In Norfolk & W. R. Co. v. Pennsylvania, 136 U. S. 114, 10 sup. Ct. Rep. 958, a tax imposed by Pennsylvania upon a railroad company incorporated in another state, and whose line extended from Philadelphia into other states, for the privilege of keeping an office in Pennsylvania, to be used by its officers, stockholders, agents, and employes, was a tax upon commerce among the states, and therefore void.
In Crutcher v. Kentucky, 141 U. S. 47, 11 Sup. Ct. Rep. 851, the court adjudged to be void an act of the legislature of Kentucky, so far as it forbade foreign express companies from carrying on business between points in that state and points in other states, without first obtaining a license from the state.
The principles announced in these cases if fairly applied to the present case, ought, in my judgment, to have led to a conclusion different from that reached by the court. Ficklen took out a license as merchandise broker, and gave bond to make a return of the gross commissions earned by him. His commissions in 1887 were wholly derived from interstate business; that is, from mere orders taken in tennessee for goods in other states, to be shipped into that state, when the orders were forwarded and filled. He was denied a license for 1888 unless he first paid 2 1/2 per cent. on his gross commissions. And the court holds that it was consistent with the constitution of the United States for the local authorities of the taxing district of Shelby county to make it a condition precedent of Ficklen's right to a license for 1888 that he should pay the required per cent. of the gross commissions earned by him in 1887 in interstate business. This is a very clever device to enable the taxing district of Shelby county to sustain its government by taxation upon interstate commerce. If the ordinance in question had, in express terms, made the granting of a license as merchandise broker depend upon the payment by the applicant of a given per cent. upon his earnings in the previous year in interstate business, the court, I apprehend, would not have hesitated to pronounce it unconstitutional. But it seems that if the local authorities are discreet enough not to indicate in the ordinances under which they act their purpose to tax interstate business, they may successfully evade a constitutional provision designed to relieve commerce among the states from direct local burdens. The bond which Ficklen gave should not, in my opinion, be construed as embracing his commissions earned in business upon which no tax can be constitutionally imposed by a state.

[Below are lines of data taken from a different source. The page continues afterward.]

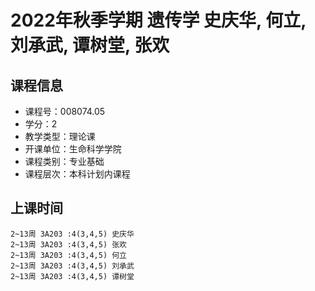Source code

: # 2022年秋季学期 遗传学 史庆华, 何立, 刘承武, 谭树堂, 张欢






## 课程信息

- 课程号：008074.05
- 学分：2
- 教学类型：理论课
- 开课单位：生命科学学院
- 课程类别：专业基础
- 课程层次：本科计划内课程

## 上课时间

```
2~13周 3A203 :4(3,4,5) 史庆华
2~13周 3A203 :4(3,4,5) 张欢
2~13周 3A203 :4(3,4,5) 何立
2~13周 3A203 :4(3,4,5) 刘承武
2~13周 3A203 :4(3,4,5) 谭树堂
```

The result of the present decision is that while, under Robbins v. Taxing Dist., a license tax may not be imposed in Tennessee upon drummers for soliciting there the sale of goods to be brought from other states; while, under Leloup v. Port of Mobile, a local license tax cannot be imposed in respect to telegrams between points in different states; and while, under Stoutenburgh v. Hennick, commercial agents cannot be taxed in the District of Columbia for soliciting there the sale of goods to be brought into the District from one of the states,—the taxing district of Shelby County may require, as a condition of granting a license as merchandise broker, that the applicant shall pay a license fee, and, in addition, 2 1/2 per cent. upon the gross commissions received, not only in the business transacted by him that is wholly domestic, but in that which is wholly interstate.
For these reasons I am constrained to dissent from the opinion and judgment of the court in this case.